_Source texts of formatted documents:_
↓↓↓

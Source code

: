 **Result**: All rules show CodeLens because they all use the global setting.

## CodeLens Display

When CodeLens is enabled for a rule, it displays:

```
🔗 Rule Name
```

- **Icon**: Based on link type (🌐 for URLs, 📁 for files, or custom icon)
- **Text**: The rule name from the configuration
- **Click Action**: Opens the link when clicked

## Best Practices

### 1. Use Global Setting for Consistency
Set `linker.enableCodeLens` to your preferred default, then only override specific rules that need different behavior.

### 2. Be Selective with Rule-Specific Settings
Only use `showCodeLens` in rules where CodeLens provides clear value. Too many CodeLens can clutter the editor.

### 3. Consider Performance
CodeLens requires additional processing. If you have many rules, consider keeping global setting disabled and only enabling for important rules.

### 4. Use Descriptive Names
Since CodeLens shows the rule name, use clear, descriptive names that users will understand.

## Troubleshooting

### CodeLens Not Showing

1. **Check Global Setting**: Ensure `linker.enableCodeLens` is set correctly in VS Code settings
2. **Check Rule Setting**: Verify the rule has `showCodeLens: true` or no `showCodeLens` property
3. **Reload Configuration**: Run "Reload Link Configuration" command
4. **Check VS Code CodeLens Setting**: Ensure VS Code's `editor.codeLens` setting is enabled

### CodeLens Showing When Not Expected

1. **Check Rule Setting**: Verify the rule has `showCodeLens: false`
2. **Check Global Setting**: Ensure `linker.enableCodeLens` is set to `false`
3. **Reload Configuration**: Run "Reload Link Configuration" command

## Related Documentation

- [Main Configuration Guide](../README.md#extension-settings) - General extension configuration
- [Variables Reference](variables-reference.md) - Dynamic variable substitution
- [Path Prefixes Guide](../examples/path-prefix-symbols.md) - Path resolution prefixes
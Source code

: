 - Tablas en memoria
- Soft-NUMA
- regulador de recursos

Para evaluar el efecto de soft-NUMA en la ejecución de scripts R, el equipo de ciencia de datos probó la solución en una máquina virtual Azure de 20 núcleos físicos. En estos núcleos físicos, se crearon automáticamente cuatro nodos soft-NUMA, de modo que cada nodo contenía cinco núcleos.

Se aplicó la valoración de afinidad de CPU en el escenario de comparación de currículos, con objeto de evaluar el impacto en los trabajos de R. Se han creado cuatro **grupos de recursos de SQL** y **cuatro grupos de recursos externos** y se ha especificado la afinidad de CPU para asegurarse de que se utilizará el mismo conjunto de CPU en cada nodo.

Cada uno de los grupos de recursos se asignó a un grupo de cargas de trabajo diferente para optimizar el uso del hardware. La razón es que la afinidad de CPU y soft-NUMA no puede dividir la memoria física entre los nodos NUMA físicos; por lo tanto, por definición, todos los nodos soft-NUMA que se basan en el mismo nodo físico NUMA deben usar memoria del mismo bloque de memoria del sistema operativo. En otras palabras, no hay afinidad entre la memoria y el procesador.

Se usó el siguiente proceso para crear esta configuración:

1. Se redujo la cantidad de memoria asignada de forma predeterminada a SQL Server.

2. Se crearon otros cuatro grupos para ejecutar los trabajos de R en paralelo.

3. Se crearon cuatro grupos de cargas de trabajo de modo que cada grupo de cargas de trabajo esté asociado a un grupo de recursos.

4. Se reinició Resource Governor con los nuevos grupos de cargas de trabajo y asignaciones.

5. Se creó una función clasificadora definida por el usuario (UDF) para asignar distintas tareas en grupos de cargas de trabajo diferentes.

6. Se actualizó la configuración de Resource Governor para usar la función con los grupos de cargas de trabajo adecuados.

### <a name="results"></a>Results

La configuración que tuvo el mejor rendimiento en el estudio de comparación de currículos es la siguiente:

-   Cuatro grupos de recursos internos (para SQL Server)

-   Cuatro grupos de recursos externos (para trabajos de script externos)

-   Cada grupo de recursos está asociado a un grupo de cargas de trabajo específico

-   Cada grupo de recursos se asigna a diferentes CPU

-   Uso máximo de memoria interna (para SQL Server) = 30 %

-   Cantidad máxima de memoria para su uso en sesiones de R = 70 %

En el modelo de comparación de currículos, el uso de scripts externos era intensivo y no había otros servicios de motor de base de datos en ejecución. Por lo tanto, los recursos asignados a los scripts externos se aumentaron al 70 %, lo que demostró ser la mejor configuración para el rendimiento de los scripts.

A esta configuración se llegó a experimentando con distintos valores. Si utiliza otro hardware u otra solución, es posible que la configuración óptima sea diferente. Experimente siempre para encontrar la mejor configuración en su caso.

↑↑↑

_Exercise objective:_ Where a line of the records contains the word "siguiente", copy that line.

_Written solution:_
Se usó el siguiente proceso para crear esta configuración:
La configuración que tuvo el mejor rendimiento en el estudio de comparación de currículos es la siguiente:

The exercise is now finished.